Zonguldak eşsiz bir cennet gibi bir şehir aslında.
Değerini bilene tabi...
Harika koyları, plajları, şelaleleri, mağaraları, tarihi yapıları, yeşili ve deniziyle zor bulunan doğal güzelliklere sahip.
Ama bir güzellik bulduğumuzda tahrip etmekte üstümüze yok!
Uzun süredir Zonguldak'ın cennet görünümlü koylarından olan Orta Kapuz ve Tersane plajlarını kullanamıyoruz.
Devlet Demiryolları tarafından istinat duvarı, üst geçit ve asansör inşaatı devam etmekte.
DDY İkinci Bölge tarafından bir inşaat firmasına ihale edilerek yürütülen istinat duvarı,
üst geçit ve asansör inşaatı sırasında çıkan harfiyat ise firma tarafından bilinçsizce denize dökülüyor, sahilde bırakılıyor.
Bu eşsiz güzellikteki koylarımızın güzelliğinin bozulmasına,
dökülen harfiyatlarla doğanın tahrip edilmesine nasıl müsade ediliyor?
'Bir işi yaparken başka bir güzelliği bozmak mıdır?' Zonguldak'ta hizmet etmek.

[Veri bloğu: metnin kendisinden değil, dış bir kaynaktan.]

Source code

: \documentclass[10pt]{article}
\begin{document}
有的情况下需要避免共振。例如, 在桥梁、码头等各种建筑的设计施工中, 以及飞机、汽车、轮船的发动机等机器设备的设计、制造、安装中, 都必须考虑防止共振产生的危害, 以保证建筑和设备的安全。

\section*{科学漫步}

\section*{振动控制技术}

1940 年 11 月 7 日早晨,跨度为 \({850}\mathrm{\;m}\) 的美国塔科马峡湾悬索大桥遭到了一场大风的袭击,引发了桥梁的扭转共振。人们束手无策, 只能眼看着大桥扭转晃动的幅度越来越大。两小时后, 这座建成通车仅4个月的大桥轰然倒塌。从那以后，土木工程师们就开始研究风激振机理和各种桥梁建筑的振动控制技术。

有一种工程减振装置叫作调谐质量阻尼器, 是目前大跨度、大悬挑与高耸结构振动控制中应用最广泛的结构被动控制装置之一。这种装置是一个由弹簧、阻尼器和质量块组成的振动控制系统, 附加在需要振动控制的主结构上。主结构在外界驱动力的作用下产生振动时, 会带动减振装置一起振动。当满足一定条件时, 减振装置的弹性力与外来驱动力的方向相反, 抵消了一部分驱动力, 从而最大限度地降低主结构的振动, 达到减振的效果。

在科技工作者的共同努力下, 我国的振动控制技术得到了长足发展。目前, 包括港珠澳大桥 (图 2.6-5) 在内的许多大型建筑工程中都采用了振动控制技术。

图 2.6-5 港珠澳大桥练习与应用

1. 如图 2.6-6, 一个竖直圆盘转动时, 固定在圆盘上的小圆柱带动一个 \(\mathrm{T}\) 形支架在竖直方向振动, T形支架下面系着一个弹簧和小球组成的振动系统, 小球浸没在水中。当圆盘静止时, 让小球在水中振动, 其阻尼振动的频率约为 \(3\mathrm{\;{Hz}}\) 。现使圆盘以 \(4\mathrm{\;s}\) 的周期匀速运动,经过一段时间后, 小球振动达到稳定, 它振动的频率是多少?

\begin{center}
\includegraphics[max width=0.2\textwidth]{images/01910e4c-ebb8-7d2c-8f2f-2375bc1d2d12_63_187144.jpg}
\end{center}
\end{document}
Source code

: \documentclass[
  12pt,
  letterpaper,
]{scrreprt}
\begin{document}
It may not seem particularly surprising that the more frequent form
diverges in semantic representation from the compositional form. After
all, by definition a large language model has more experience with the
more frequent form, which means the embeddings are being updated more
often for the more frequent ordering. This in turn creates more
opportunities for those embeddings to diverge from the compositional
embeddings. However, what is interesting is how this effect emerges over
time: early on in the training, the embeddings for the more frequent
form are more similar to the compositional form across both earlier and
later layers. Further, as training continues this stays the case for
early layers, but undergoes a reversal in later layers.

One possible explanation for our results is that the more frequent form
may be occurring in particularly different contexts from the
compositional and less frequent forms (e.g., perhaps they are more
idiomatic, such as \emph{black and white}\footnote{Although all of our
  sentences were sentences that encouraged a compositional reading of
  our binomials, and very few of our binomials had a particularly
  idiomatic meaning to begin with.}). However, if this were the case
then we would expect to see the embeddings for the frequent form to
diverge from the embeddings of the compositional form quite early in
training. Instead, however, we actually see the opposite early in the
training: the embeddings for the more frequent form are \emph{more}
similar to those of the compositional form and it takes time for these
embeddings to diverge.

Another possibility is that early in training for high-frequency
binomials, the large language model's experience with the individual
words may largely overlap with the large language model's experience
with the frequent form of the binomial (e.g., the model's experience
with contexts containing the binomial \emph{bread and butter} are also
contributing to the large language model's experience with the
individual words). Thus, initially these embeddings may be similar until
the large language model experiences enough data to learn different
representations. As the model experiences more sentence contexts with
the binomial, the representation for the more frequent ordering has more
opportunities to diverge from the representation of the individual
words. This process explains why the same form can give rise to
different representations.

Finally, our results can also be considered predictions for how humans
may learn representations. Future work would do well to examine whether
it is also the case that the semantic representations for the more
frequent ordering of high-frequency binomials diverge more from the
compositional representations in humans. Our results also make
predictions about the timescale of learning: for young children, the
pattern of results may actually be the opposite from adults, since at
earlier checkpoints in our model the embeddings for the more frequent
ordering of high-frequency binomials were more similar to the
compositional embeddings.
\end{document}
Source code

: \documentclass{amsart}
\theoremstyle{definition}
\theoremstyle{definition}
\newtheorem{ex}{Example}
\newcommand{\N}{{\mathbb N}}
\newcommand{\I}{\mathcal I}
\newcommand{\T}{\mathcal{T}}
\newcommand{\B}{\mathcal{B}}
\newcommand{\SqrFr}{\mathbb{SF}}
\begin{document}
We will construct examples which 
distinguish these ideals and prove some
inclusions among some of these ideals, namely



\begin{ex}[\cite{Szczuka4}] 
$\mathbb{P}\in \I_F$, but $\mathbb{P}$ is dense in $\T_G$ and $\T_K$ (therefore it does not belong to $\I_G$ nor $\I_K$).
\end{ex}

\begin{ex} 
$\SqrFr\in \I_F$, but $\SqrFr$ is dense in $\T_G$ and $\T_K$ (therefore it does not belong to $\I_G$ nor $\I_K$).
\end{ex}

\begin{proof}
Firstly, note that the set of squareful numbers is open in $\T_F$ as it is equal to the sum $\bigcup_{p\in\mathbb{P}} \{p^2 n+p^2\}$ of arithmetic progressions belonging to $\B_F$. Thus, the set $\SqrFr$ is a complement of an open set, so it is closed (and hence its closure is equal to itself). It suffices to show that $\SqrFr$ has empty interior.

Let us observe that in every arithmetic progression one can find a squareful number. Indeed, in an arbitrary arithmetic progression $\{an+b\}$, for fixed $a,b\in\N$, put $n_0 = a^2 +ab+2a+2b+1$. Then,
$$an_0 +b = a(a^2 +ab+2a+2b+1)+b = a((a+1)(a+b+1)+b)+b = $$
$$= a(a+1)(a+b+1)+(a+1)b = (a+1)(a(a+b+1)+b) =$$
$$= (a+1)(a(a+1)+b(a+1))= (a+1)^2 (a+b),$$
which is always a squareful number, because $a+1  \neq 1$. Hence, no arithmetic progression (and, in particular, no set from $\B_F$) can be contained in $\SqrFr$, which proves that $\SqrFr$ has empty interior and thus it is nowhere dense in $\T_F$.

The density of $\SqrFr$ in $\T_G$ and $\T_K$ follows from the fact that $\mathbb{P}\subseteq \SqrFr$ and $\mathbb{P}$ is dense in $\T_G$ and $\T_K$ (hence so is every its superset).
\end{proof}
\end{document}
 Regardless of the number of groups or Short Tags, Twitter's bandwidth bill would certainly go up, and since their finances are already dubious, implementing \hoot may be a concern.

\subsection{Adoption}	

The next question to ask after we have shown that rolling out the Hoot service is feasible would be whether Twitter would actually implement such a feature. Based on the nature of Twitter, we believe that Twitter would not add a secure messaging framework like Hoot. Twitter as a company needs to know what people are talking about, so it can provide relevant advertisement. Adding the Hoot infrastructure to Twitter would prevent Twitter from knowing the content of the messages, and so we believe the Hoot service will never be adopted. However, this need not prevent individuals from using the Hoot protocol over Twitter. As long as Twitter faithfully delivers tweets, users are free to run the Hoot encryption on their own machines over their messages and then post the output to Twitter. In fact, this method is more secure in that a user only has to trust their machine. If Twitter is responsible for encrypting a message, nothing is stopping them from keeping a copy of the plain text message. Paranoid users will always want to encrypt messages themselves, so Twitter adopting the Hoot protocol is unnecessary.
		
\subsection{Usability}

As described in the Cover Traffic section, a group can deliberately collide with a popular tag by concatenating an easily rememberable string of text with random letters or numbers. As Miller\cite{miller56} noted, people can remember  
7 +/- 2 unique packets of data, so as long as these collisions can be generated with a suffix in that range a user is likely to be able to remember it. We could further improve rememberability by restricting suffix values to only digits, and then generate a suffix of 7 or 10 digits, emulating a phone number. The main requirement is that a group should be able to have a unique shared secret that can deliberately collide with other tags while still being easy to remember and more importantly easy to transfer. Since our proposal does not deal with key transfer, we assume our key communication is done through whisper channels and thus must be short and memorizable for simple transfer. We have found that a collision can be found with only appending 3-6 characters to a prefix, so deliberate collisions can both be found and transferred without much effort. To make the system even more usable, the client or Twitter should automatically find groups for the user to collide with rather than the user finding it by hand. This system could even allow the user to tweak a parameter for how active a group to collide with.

Zonguldak eşsiz doğa güzelliğinin, yeraltı zenginliğinin yanı sıra bir o kadar da sahipsiz bir şehir aslında.
Allah vermiş, kullar sahip çıkamamış.
(Kullar derken basiretsiz, beceriksiz siyasetçiler ve bürokratlar kastedilmektedir)
Bir iş yapılırken başka bir şeyi korumak için vatandaşlar tepki göstermek zorunda kalıyor her zaman.
Oysa bir iş yapılırken getirisinin ve götürüsünün, dokusunun bozulmamasının hesaplanması zor olmasa gerek.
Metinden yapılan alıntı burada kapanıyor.